Teacher preparation and in-service professional development programs
need revamping to achieve this goal.
Teachers
fulfill four crucial functions that call for more knowledge about
language than most teacher education programs usually provide.
These are the communicative, evaluative, instructional, and modeling
functions. In the communicative function, teachers need to know
how to adjust their language to help ELLs communicate, and they
need to understand and respect variable norms for language and
language use. Teachers need knowledge about testing and assessment,
and they need a repertoire of assessment strategies to fulfill
their evaluative function.
They
must also be aware of how testing can sometimes create a distorted
appraisal of a learners ability.
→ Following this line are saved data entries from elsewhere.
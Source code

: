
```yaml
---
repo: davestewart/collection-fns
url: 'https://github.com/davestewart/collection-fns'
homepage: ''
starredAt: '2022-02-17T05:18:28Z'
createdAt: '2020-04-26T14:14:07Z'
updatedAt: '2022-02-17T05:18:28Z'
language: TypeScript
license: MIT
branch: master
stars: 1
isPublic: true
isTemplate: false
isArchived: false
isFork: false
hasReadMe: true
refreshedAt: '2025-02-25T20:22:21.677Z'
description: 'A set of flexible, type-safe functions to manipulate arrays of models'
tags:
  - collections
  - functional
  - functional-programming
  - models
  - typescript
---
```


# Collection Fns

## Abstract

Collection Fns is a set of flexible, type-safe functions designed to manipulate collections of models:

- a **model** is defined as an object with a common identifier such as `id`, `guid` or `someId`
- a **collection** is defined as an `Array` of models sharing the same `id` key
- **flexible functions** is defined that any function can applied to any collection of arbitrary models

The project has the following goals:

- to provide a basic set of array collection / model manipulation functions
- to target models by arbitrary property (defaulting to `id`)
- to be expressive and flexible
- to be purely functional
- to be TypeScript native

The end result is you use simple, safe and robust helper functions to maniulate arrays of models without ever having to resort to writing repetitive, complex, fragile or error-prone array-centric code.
For their instructional
function, teachers need to understand how language skills develop
in children so that they can "design the classroom language
environment . . . to optimize language and literacy learning and
. . . avoid linguistic obstacles to content area learning"
(Wong Fillmore & Snow, 1999, p.8). In their final function,
teachers serve as models of educated adults. Demonstrating an
understanding of how English works helps establish a standard
for what students should know.
To
serve these functions, what should classroom teachers know about
language that they aren't learning in their professional preparation?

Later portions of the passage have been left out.